# WORK ORDER
In the listing that follows, locate the line containing "2. A good modern" and the line containing "- ELT is better". Retype exactly those two lines and every line between them, and nothing more.

# PROVIDED DATA
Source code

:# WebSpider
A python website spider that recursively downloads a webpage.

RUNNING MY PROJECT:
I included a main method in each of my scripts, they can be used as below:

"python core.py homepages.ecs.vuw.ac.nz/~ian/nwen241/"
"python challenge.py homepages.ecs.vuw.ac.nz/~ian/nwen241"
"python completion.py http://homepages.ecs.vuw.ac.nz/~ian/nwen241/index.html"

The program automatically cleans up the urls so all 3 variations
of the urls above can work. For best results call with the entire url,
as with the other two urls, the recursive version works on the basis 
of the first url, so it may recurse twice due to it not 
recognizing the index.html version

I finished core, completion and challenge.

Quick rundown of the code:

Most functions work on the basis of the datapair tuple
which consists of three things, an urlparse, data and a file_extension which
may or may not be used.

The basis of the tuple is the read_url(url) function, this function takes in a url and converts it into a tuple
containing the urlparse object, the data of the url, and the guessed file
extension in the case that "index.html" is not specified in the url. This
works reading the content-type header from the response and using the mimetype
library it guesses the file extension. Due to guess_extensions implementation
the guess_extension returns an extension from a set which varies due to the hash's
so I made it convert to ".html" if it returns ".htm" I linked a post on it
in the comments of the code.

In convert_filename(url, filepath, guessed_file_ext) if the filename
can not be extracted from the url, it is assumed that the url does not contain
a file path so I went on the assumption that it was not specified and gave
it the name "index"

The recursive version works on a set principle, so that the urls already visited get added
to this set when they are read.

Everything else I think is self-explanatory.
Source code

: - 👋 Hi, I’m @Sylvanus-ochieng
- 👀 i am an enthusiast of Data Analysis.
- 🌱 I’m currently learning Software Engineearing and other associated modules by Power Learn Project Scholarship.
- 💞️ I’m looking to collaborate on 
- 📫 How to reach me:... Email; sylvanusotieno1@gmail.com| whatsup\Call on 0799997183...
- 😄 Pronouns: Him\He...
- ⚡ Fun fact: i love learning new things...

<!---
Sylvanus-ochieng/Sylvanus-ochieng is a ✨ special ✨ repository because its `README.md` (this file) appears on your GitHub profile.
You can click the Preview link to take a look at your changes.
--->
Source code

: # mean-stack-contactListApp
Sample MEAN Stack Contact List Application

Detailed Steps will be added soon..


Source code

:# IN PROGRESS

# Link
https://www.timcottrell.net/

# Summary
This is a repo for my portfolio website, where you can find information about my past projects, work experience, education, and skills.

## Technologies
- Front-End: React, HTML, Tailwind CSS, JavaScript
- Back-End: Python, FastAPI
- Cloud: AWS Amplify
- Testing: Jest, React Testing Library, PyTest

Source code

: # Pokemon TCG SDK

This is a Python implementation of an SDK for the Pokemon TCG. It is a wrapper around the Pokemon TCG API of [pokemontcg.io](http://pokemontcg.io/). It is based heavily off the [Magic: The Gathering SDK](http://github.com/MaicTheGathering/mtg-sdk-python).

...

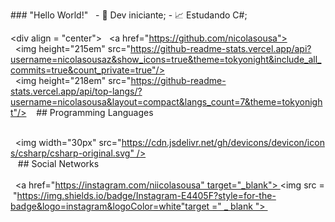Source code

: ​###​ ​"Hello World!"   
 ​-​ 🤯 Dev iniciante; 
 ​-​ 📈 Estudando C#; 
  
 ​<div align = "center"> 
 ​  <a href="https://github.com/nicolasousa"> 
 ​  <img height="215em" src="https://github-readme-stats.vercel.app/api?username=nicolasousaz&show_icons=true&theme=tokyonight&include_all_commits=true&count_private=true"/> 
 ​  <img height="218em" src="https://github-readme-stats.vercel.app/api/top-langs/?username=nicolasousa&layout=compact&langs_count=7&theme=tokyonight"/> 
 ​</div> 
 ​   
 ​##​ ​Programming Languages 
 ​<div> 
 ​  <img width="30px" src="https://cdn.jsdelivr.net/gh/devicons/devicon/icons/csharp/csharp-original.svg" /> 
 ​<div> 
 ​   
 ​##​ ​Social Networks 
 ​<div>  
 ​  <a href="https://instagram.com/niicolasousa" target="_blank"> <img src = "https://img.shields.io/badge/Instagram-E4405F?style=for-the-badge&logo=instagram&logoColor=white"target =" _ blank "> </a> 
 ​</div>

==

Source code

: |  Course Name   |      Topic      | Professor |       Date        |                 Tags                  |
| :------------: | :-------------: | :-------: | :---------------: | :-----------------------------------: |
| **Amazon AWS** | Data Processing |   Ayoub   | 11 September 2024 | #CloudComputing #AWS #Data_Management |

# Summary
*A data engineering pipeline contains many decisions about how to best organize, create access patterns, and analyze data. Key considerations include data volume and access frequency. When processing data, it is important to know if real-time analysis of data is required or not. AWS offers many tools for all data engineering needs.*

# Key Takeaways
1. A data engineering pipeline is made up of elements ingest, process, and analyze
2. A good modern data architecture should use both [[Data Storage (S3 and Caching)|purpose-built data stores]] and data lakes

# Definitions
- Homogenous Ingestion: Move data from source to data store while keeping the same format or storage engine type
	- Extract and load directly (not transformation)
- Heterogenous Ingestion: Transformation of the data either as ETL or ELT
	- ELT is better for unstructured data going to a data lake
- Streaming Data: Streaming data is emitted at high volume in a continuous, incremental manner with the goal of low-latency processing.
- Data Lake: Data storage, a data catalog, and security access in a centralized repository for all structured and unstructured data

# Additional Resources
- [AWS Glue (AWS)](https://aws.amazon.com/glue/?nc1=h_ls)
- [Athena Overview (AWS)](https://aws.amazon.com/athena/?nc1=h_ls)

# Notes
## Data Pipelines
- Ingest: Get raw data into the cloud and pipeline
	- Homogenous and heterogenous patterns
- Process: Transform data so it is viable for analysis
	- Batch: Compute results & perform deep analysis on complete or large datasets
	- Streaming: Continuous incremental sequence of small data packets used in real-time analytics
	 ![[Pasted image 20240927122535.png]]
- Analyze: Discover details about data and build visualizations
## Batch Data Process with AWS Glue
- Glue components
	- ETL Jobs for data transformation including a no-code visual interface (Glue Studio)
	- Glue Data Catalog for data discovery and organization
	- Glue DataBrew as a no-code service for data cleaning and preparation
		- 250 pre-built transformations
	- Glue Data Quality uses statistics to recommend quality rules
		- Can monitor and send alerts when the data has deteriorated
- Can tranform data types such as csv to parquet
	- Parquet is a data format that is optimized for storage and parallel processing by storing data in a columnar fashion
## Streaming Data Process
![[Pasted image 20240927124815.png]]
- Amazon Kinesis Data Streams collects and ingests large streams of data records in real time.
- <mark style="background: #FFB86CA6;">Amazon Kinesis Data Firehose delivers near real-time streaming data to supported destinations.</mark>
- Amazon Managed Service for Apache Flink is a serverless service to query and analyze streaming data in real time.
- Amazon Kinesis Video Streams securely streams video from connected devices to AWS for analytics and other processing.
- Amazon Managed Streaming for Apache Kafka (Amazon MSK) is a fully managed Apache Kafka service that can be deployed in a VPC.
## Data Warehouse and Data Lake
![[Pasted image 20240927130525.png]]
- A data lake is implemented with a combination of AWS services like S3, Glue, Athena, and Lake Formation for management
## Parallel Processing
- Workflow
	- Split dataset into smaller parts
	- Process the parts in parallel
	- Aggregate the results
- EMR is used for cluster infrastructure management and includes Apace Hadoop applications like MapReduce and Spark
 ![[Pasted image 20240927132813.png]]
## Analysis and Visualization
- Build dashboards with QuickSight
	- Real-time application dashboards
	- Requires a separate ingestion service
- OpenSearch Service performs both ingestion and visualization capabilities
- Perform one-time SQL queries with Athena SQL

# COMPLETED EXERCISE
2. A good modern data architecture should use both [[Data Storage (S3 and Caching)|purpose-built data stores]] and data lakes

# Definitions
- Homogenous Ingestion: Move data from source to data store while keeping the same format or storage engine type
	- Extract and load directly (not transformation)
- Heterogenous Ingestion: Transformation of the data either as ETL or ELT
	- ELT is better for unstructured data going to a data lake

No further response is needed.